-------- Excerpted data --------
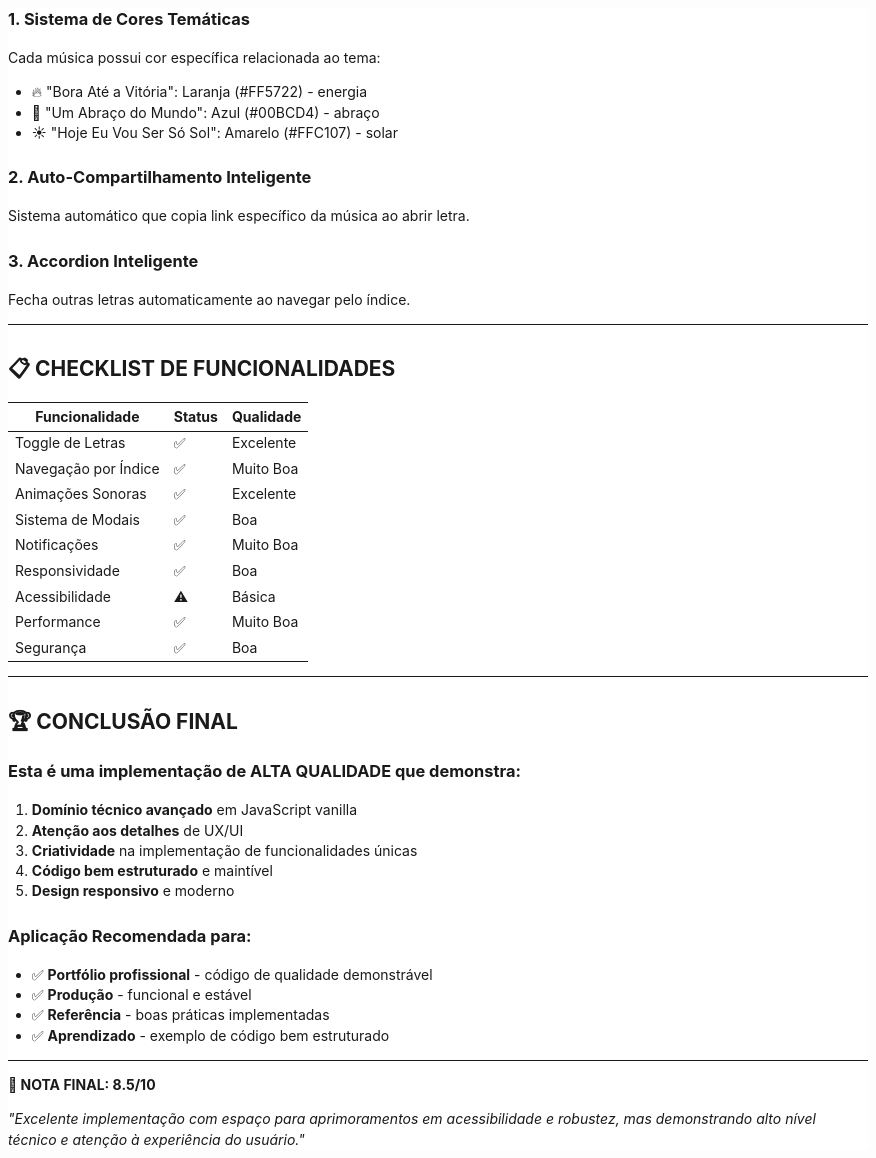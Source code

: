 ### **1. Sistema de Cores Temáticas**
Cada música possui cor específica relacionada ao tema:
- 🔥 "Bora Até a Vitória": Laranja (#FF5722) - energia
- 🤗 "Um Abraço do Mundo": Azul (#00BCD4) - abraço
- ☀️ "Hoje Eu Vou Ser Só Sol": Amarelo (#FFC107) - solar

### **2. Auto-Compartilhamento Inteligente**
Sistema automático que copia link específico da música ao abrir letra.

### **3. Accordion Inteligente**
Fecha outras letras automaticamente ao navegar pelo índice.

---

## 📋 **CHECKLIST DE FUNCIONALIDADES**

| Funcionalidade | Status | Qualidade |
|----------------|--------|-----------|
| Toggle de Letras | ✅ | Excelente |
| Navegação por Índice | ✅ | Muito Boa |
| Animações Sonoras | ✅ | Excelente |
| Sistema de Modais | ✅ | Boa |
| Notificações | ✅ | Muito Boa |
| Responsividade | ✅ | Boa |
| Acessibilidade | ⚠️ | Básica |
| Performance | ✅ | Muito Boa |
| Segurança | ✅ | Boa |

---

## 🏆 **CONCLUSÃO FINAL**

### **Esta é uma implementação de ALTA QUALIDADE** que demonstra:

1. **Domínio técnico avançado** em JavaScript vanilla
2. **Atenção aos detalhes** de UX/UI
3. **Criatividade** na implementação de funcionalidades únicas
4. **Código bem estruturado** e maintível
5. **Design responsivo** e moderno

### **Aplicação Recomendada para:**
- ✅ **Portfólio profissional** - código de qualidade demonstrável
- ✅ **Produção** - funcional e estável
- ✅ **Referência** - boas práticas implementadas
- ✅ **Aprendizado** - exemplo de código bem estruturado

---

**🎯 NOTA FINAL: 8.5/10**

*"Excelente implementação com espaço para aprimoramentos em acessibilidade e robustez, mas demonstrando alto nível técnico e atenção à experiência do usuário."*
--------
What the task asks |
All lines above that contain the word "Inteligente" are to be copied.

Answer to this task |
### **2. Auto-Compartilhamento Inteligente**
### **3. Accordion Inteligente**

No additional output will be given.